Scan the entries below for the word "nodes". Copy out every line in which it occurs.

Source records START

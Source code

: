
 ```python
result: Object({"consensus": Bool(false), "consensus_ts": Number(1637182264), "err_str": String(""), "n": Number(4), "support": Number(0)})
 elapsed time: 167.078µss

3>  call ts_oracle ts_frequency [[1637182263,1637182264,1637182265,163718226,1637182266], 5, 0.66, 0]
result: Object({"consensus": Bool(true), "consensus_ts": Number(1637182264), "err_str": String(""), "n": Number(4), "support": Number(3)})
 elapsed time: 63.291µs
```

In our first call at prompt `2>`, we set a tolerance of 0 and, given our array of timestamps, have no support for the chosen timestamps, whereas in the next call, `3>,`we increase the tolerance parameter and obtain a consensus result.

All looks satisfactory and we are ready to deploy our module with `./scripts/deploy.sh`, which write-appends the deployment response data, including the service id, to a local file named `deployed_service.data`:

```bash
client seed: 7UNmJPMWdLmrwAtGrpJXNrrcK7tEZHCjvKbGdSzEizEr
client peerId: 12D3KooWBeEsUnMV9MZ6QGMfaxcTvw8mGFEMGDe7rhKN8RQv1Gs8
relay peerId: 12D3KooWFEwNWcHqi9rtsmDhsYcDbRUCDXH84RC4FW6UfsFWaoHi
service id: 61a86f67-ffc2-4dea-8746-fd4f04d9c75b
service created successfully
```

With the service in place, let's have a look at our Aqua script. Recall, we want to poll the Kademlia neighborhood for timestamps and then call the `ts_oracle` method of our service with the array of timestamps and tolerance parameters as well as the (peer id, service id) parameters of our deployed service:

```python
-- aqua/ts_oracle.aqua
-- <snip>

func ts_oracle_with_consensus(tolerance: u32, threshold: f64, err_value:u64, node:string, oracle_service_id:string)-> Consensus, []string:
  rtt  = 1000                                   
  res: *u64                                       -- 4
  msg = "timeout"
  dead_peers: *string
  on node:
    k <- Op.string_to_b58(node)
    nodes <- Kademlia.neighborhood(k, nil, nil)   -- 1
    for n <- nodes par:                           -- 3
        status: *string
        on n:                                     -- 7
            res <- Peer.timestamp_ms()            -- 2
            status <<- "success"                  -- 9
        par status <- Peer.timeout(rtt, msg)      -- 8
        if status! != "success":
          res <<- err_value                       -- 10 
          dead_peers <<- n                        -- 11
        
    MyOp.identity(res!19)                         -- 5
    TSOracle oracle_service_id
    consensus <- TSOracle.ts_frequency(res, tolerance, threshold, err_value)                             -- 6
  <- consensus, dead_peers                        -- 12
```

Source records END

## Expected answer
    nodes <- Kademlia.neighborhood(k, nil, nil)   -- 1
    for n <- nodes par:                           -- 3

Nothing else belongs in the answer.